Saved entries
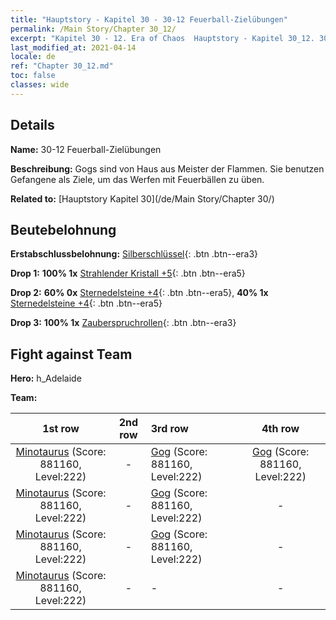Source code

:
 ```yaml
---
title: "Hauptstory - Kapitel 30 - 30-12 Feuerball-Zielübungen"
permalink: /Main Story/Chapter 30_12/
excerpt: "Kapitel 30 - 12. Era of Chaos  Hauptstory - Kapitel 30_12. 30-12 Feuerball-Zielübungen"
last_modified_at: 2021-04-14
locale: de
ref: "Chapter 30_12.md"
toc: false
classes: wide
---
```


## Details

 **Name:** 30-12 Feuerball-Zielübungen

 **Beschreibung:** Gogs sind von Haus aus Meister der Flammen. Sie benutzen Gefangene als Ziele, um das Werfen mit Feuerbällen zu üben.

 **Related to:** [Hauptstory Kapitel 30](/de/Main Story/Chapter 30/)

## Beutebelohnung

 **Erstabschlussbelohnung:** [Silberschlüssel](/de/Items/con_693/){: .btn .btn--era3}

 **Drop 1:** **100% 1x** [Strahlender Kristall +5](/de/Items/mat_101/){: .btn .btn--era5}

 **Drop 2:** **60% 0x** [Sternedelsteine +4](/de/Items/mat_93/){: .btn .btn--era5}, **40% 1x** [Sternedelsteine +4](/de/Items/mat_93/){: .btn .btn--era5}

 **Drop 3:** **100% 1x** [Zauberspruchrollen](/de/Items/con_694/){: .btn .btn--era3}


## Fight against Team
 **Hero:** h_Adelaide

 **Team:**


  | 1st row | 2nd row | 3rd row | 4th row |
  |:----:|:----:|:----|:----:|
  | [Minotaurus](/de/units/Minotaur/) (Score: 881160, Level:222)  | - | [Gog](/de/units/Gog/) (Score: 881160, Level:222)  | [Gog](/de/units/Gog/) (Score: 881160, Level:222)  |
  | [Minotaurus](/de/units/Minotaur/) (Score: 881160, Level:222)  | - | [Gog](/de/units/Gog/) (Score: 881160, Level:222)  | - |
  | [Minotaurus](/de/units/Minotaur/) (Score: 881160, Level:222)  | - | [Gog](/de/units/Gog/) (Score: 881160, Level:222)  | - |
  | [Minotaurus](/de/units/Minotaur/) (Score: 881160, Level:222)  | - | - | - |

EXERCISE AIM:
Every line above that holds the string "units" should be returned.

TASK OUTPUT:
  | [Minotaurus](/de/units/Minotaur/) (Score: 881160, Level:222)  | - | [Gog](/de/units/Gog/) (Score: 881160, Level:222)  | [Gog](/de/units/Gog/) (Score: 881160, Level:222)  |
  | [Minotaurus](/de/units/Minotaur/) (Score: 881160, Level:222)  | - | [Gog](/de/units/Gog/) (Score: 881160, Level:222)  | - |
  | [Minotaurus](/de/units/Minotaur/) (Score: 881160, Level:222)  | - | [Gog](/de/units/Gog/) (Score: 881160, Level:222)  | - |
  | [Minotaurus](/de/units/Minotaur/) (Score: 881160, Level:222)  | - | - | - |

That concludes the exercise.